Record set
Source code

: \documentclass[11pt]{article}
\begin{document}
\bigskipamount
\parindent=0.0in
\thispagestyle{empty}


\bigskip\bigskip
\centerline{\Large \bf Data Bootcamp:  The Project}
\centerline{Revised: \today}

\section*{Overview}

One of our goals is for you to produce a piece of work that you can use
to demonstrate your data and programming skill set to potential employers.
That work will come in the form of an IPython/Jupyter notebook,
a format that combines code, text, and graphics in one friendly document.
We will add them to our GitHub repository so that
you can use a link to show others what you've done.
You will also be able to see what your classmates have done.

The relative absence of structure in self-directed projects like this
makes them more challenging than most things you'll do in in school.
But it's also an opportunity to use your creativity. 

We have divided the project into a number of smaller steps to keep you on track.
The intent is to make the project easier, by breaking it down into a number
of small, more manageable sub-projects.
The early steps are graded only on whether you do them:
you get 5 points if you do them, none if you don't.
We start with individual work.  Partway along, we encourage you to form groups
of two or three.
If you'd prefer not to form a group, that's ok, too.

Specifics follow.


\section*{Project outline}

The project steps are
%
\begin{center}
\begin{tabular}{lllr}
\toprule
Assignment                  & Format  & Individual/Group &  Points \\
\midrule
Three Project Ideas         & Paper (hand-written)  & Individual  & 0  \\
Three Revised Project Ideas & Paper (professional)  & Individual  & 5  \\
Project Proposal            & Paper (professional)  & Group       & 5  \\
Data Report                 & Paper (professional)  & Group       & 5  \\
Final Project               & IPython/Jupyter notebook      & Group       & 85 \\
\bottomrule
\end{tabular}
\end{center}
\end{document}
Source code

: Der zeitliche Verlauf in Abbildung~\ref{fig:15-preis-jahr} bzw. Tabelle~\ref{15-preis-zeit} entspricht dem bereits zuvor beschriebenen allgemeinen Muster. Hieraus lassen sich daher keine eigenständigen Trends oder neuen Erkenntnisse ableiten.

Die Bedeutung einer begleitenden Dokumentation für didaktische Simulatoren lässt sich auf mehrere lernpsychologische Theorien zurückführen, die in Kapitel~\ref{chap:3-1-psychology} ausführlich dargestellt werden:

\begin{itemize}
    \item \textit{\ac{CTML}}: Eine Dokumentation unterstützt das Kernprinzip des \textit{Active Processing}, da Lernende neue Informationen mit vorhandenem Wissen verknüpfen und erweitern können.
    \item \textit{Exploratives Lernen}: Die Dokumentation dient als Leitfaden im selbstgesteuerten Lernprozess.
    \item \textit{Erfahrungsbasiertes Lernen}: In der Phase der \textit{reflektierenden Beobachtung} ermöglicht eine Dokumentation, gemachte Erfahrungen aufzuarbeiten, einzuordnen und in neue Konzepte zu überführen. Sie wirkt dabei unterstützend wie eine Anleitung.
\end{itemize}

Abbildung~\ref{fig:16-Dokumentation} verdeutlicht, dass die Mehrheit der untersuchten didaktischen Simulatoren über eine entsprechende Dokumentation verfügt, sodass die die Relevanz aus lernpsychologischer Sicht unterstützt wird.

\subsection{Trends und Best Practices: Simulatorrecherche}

What needs to be done
Return all of the data precisely as it appears.

Solution for this exercise
Source code

: \documentclass[11pt]{article}
\begin{document}
\bigskipamount
\parindent=0.0in
\thispagestyle{empty}


\bigskip\bigskip
\centerline{\Large \bf Data Bootcamp:  The Project}
\centerline{Revised: \today}

\section*{Overview}

One of our goals is for you to produce a piece of work that you can use
to demonstrate your data and programming skill set to potential employers.
That work will come in the form of an IPython/Jupyter notebook,
a format that combines code, text, and graphics in one friendly document.
We will add them to our GitHub repository so that
you can use a link to show others what you've done.
You will also be able to see what your classmates have done.

The relative absence of structure in self-directed projects like this
makes them more challenging than most things you'll do in in school.
But it's also an opportunity to use your creativity. 

We have divided the project into a number of smaller steps to keep you on track.
The intent is to make the project easier, by breaking it down into a number
of small, more manageable sub-projects.
The early steps are graded only on whether you do them:
you get 5 points if you do them, none if you don't.
We start with individual work.  Partway along, we encourage you to form groups
of two or three.
If you'd prefer not to form a group, that's ok, too.

Specifics follow.


\section*{Project outline}

The project steps are
%
\begin{center}
\begin{tabular}{lllr}
\toprule
Assignment                  & Format  & Individual/Group &  Points \\
\midrule
Three Project Ideas         & Paper (hand-written)  & Individual  & 0  \\
Three Revised Project Ideas & Paper (professional)  & Individual  & 5  \\
Project Proposal            & Paper (professional)  & Group       & 5  \\
Data Report                 & Paper (professional)  & Group       & 5  \\
Final Project               & IPython/Jupyter notebook      & Group       & 85 \\
\bottomrule
\end{tabular}
\end{center}
\end{document}
Source code

: Der zeitliche Verlauf in Abbildung~\ref{fig:15-preis-jahr} bzw. Tabelle~\ref{15-preis-zeit} entspricht dem bereits zuvor beschriebenen allgemeinen Muster. Hieraus lassen sich daher keine eigenständigen Trends oder neuen Erkenntnisse ableiten.

Die Bedeutung einer begleitenden Dokumentation für didaktische Simulatoren lässt sich auf mehrere lernpsychologische Theorien zurückführen, die in Kapitel~\ref{chap:3-1-psychology} ausführlich dargestellt werden:

\begin{itemize}
    \item \textit{\ac{CTML}}: Eine Dokumentation unterstützt das Kernprinzip des \textit{Active Processing}, da Lernende neue Informationen mit vorhandenem Wissen verknüpfen und erweitern können.
    \item \textit{Exploratives Lernen}: Die Dokumentation dient als Leitfaden im selbstgesteuerten Lernprozess.
    \item \textit{Erfahrungsbasiertes Lernen}: In der Phase der \textit{reflektierenden Beobachtung} ermöglicht eine Dokumentation, gemachte Erfahrungen aufzuarbeiten, einzuordnen und in neue Konzepte zu überführen. Sie wirkt dabei unterstützend wie eine Anleitung.
\end{itemize}

Abbildung~\ref{fig:16-Dokumentation} verdeutlicht, dass die Mehrheit der untersuchten didaktischen Simulatoren über eine entsprechende Dokumentation verfügt, sodass die die Relevanz aus lernpsychologischer Sicht unterstützt wird.

\subsection{Trends und Best Practices: Simulatorrecherche}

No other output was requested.